Task prompt ▸
When transcribing the entries, keep each one exactly as it is.

[Records drawn from a dataset]

*****

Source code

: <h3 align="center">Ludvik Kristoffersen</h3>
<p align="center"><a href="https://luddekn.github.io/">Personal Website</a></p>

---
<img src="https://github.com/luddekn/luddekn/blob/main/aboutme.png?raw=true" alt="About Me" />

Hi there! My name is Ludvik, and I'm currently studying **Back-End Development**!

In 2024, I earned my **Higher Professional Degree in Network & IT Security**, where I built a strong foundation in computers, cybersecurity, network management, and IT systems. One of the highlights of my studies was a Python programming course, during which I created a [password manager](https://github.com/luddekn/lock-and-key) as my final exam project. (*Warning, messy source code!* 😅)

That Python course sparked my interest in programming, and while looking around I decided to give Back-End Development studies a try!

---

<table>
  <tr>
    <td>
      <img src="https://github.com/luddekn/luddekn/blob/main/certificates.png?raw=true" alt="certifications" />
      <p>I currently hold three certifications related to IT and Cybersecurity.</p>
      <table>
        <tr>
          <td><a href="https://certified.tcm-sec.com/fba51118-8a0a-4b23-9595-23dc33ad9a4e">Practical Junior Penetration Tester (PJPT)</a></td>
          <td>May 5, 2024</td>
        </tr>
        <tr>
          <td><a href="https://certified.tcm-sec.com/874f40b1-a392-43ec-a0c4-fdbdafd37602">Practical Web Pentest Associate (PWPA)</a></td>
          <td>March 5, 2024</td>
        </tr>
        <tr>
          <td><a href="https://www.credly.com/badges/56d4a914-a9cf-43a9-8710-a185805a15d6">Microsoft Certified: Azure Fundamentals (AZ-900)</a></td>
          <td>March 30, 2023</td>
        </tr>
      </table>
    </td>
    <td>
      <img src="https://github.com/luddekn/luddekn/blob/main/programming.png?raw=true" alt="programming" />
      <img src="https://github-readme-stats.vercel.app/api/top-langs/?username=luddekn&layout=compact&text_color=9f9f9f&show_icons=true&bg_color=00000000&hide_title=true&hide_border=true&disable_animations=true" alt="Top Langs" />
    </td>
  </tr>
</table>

*****

Exercise output ▸
Source code

: <h3 align="center">Ludvik Kristoffersen</h3>
<p align="center"><a href="https://luddekn.github.io/">Personal Website</a></p>

---
<img src="https://github.com/luddekn/luddekn/blob/main/aboutme.png?raw=true" alt="About Me" />

Hi there! My name is Ludvik, and I'm currently studying **Back-End Development**!

In 2024, I earned my **Higher Professional Degree in Network & IT Security**, where I built a strong foundation in computers, cybersecurity, network management, and IT systems. One of the highlights of my studies was a Python programming course, during which I created a [password manager](https://github.com/luddekn/lock-and-key) as my final exam project. (*Warning, messy source code!* 😅)

That Python course sparked my interest in programming, and while looking around I decided to give Back-End Development studies a try!

---

<table>
  <tr>
    <td>
      <img src="https://github.com/luddekn/luddekn/blob/main/certificates.png?raw=true" alt="certifications" />
      <p>I currently hold three certifications related to IT and Cybersecurity.</p>
      <table>
        <tr>
          <td><a href="https://certified.tcm-sec.com/fba51118-8a0a-4b23-9595-23dc33ad9a4e">Practical Junior Penetration Tester (PJPT)</a></td>
          <td>May 5, 2024</td>
        </tr>
        <tr>
          <td><a href="https://certified.tcm-sec.com/874f40b1-a392-43ec-a0c4-fdbdafd37602">Practical Web Pentest Associate (PWPA)</a></td>
          <td>March 5, 2024</td>
        </tr>
        <tr>
          <td><a href="https://www.credly.com/badges/56d4a914-a9cf-43a9-8710-a185805a15d6">Microsoft Certified: Azure Fundamentals (AZ-900)</a></td>
          <td>March 30, 2023</td>
        </tr>
      </table>
    </td>
    <td>
      <img src="https://github.com/luddekn/luddekn/blob/main/programming.png?raw=true" alt="programming" />
      <img src="https://github-readme-stats.vercel.app/api/top-langs/?username=luddekn&layout=compact&text_color=9f9f9f&show_icons=true&bg_color=00000000&hide_title=true&hide_border=true&disable_animations=true" alt="Top Langs" />
    </td>
  </tr>
</table>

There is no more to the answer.